Review by Publisher Summary 1

Cavafy's poetry and the stories he tells brilliantly explore, with striking universality, longing and loneliness, fate and loss, memory and identity, and all with a profound, human sympathy, whether advising Odysseus as he sets out for Ithaca, or portraying a doomed Marc Antony on the night of his death.

Review by Publisher Summary 2

Presents a complete collection of the modern Greek poet's work, including his unfinished poems, which explores themes of longing and loneliness, fate and loss, memory and identity, throughout the history of Greek civilization.

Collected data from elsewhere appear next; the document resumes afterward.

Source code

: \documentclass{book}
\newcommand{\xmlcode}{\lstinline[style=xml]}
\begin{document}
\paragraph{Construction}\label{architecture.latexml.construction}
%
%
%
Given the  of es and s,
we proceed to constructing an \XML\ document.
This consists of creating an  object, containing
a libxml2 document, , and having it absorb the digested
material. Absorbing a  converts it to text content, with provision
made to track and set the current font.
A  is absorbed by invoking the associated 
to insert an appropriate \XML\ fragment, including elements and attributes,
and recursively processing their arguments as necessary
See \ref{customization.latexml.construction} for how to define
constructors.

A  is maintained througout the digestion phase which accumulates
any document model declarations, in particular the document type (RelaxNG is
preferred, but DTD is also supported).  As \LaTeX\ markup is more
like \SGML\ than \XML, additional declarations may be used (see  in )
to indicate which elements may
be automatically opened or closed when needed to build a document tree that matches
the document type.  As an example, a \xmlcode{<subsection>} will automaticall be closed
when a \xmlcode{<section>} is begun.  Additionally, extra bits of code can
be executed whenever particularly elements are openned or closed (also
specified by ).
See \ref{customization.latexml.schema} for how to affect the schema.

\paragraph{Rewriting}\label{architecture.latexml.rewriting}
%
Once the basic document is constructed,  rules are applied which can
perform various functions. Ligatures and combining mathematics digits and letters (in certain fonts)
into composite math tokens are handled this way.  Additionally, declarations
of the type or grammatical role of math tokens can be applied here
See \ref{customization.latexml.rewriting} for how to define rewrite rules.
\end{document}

Review by Publisher Summary 3

An extraordinary literary event: the simultaneous publication of a brilliant and vivid new rendering of C. P. Cavafy’s Collected Poems and the first-ever English translation of the poet’s thirty Unfinished Poems, both featuring the fullest literary commentaries available in English—by the acclaimed critic, scholar, and award-winning author of The Lost.No modern poet brought so vividly to life the history and culture of Mediterranean antiquity; no writer dared break, with such taut energy, the early-twentieth-century taboos surrounding homoerotic desire; no poet before or since has so gracefully melded elegy and irony as the Alexandrian Greek poet Constantine Cavafy (1863–1933). Now, after more than a decade of work and study, and with the cooperation of the Cavafy Archive in Athens, Daniel Mendelsohn—a classics scholar who alone among Cavafy’s translators shares the poet’s deep intimacy with the ancient world—is uniquely positioned to give readers full access to Cavafy’s genius. And we hear for the first time the remarkable music of his poetry: the sensuous rhymes, rich assonances, and strong rhythms of the original Greek that have eluded previous translators.The more than 250 works collected in this volume, comprising all of the Published, Repudiated, and Unpublished poems, cover the vast sweep of Hellenic civilization, from the Trojan War through Cavafy’s own lifetime. Powerfully moving, searching and wise, whether advising Odysseus as he returns home to Ithaca or portraying a doomed Marc Antony on the eve of his death, Cavafy’s poetry brilliantly makes the historical personal—and vice versa. He brings to his profound exploration of longing and loneliness, fate and loss, memory and identity the historian’s assessing eye as well as the poet’s compassionate heart.With its in-depth introduction and a helpful commentary that situates each work in a rich historical, literary, and biographical context, this revelatory new translation, together with The Unfinished Poems, is a cause for celebration—the definitive presentation of Cavafy in English.